Waterloo, Wisconsin – May 6, 2021 –Researchers from the University of Wisconsin-Madison have teamed up with Trek Bicycle on a new research endeavor that shows the potential health and environmental benefits of cycling in the United States. In many cities, the built environment is designed exclusively with personal car travel in mind over more physically active forms of transportation such as bicycling and walking. Partially funded by Trek, the research conducted by the Health Oriented Transportation Initiative (HOT) at the UW-Madison Global Health Institute demonstrates cycling, over routine driving, is one of the most effective ways to improve human health and combat climate change.
HOT examined varying levels of cycling and how that activity at scale might potentially mitigate deaths caused by chronic disease, such as diabetes. Findings showed that in US metropolitan areas, less than one percent of trips are taken by bicycle—presenting a significant societal opportunity if there were to be a shift in behavior. In cities outside of the US with well-established cycling traditions, such as Amsterdam, this percentage can reach 40 percent. If metro areas of the US were to achieve the Amsterdam level of 40 percent, approximately 70,000 deaths due to chronic diseases related to sedentary lifestyle could be averted each year. The findings also demonstrate approximately 20,000 deaths due to chronic disease in the US could be averted if metropolitan areas increased their cycling percentage by an additional five percent more than the current national average.
“One of the best ways to improve our nation’s health, while at the same time lessening our contribution to climate change, is for more people to leave their car behind and hop on a bike instead—great for personal fitness and for the planet,” said Jonathan Patz, Director of the Global Health Institute and John P. Holton Chair of Health and Environment at the University of Wisconsin-Madison.

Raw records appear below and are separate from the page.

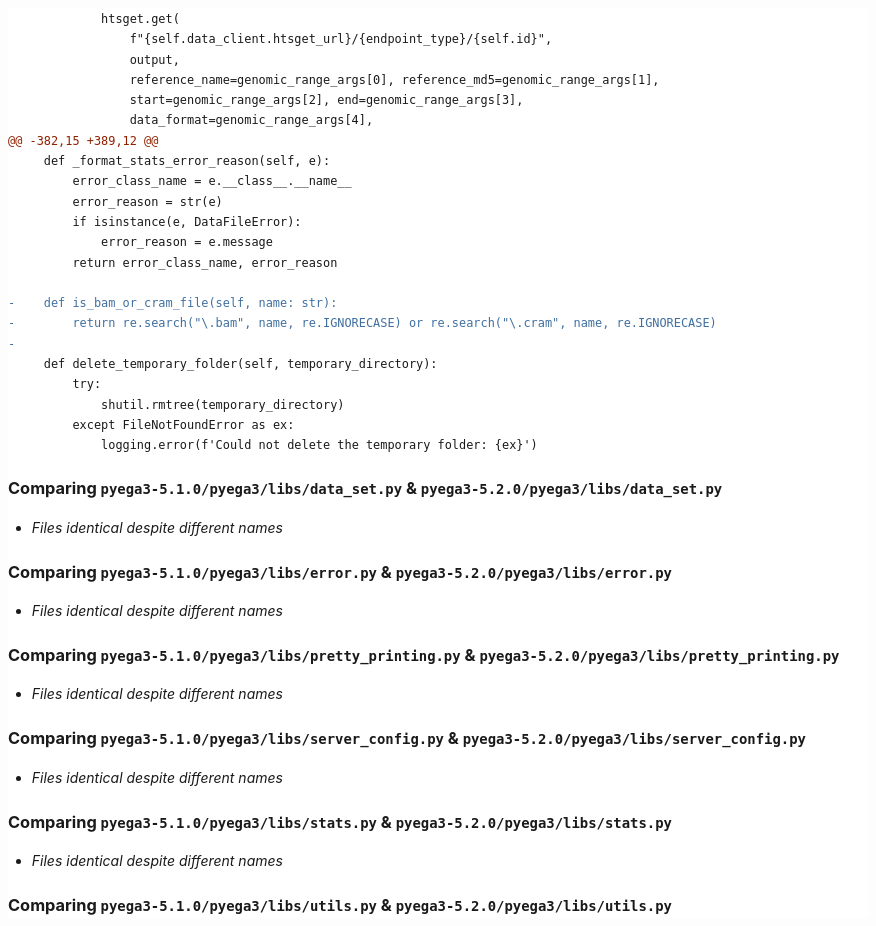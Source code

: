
 ```diff
             htsget.get(
                 f"{self.data_client.htsget_url}/{endpoint_type}/{self.id}",
                 output,
                 reference_name=genomic_range_args[0], reference_md5=genomic_range_args[1],
                 start=genomic_range_args[2], end=genomic_range_args[3],
                 data_format=genomic_range_args[4],
@@ -382,15 +389,12 @@
     def _format_stats_error_reason(self, e):
         error_class_name = e.__class__.__name__
         error_reason = str(e)
         if isinstance(e, DataFileError):
             error_reason = e.message
         return error_class_name, error_reason
 
-    def is_bam_or_cram_file(self, name: str):
-        return re.search("\.bam", name, re.IGNORECASE) or re.search("\.cram", name, re.IGNORECASE)
-
     def delete_temporary_folder(self, temporary_directory):
         try:
             shutil.rmtree(temporary_directory)
         except FileNotFoundError as ex:
             logging.error(f'Could not delete the temporary folder: {ex}')
```

### Comparing `pyega3-5.1.0/pyega3/libs/data_set.py` & `pyega3-5.2.0/pyega3/libs/data_set.py`

 * *Files identical despite different names*

### Comparing `pyega3-5.1.0/pyega3/libs/error.py` & `pyega3-5.2.0/pyega3/libs/error.py`

 * *Files identical despite different names*

### Comparing `pyega3-5.1.0/pyega3/libs/pretty_printing.py` & `pyega3-5.2.0/pyega3/libs/pretty_printing.py`

 * *Files identical despite different names*

### Comparing `pyega3-5.1.0/pyega3/libs/server_config.py` & `pyega3-5.2.0/pyega3/libs/server_config.py`

 * *Files identical despite different names*

### Comparing `pyega3-5.1.0/pyega3/libs/stats.py` & `pyega3-5.2.0/pyega3/libs/stats.py`

 * *Files identical despite different names*

### Comparing `pyega3-5.1.0/pyega3/libs/utils.py` & `pyega3-5.2.0/pyega3/libs/utils.py`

Increasing the percentage of cycling means reducing the number of trips made by automobile, which can have further positive environmental health impacts. UW research shows increasing cycling trips to six percent—the current cycling percentage in Madison, Wis., a known bike-friendly city where Trek is based and has invested in bike infrastructure—may prevent around 100 premature deaths per year due to improved air quality from avoided vehicle emissions and provides approximately $1.1 billion each year in global benefits due to climate change mitigation. Transportation is our nation’s largest greenhouse gas emitting sector contributing to the global climate crisis.
“The benefit of being a bike company is that we make a product that can make a positive impact on the world,” said Eric Bjorling, Director of Brand at Trek Bicycle. “Riding a bike is not only fun but has enormous physical health benefits and can offset carbon emissions when you replace a car trip with a bike trip. It’s always been our mission to get more people on bikes, especially since riding is climate action and it’s an easy, low impact way to stay physically active.”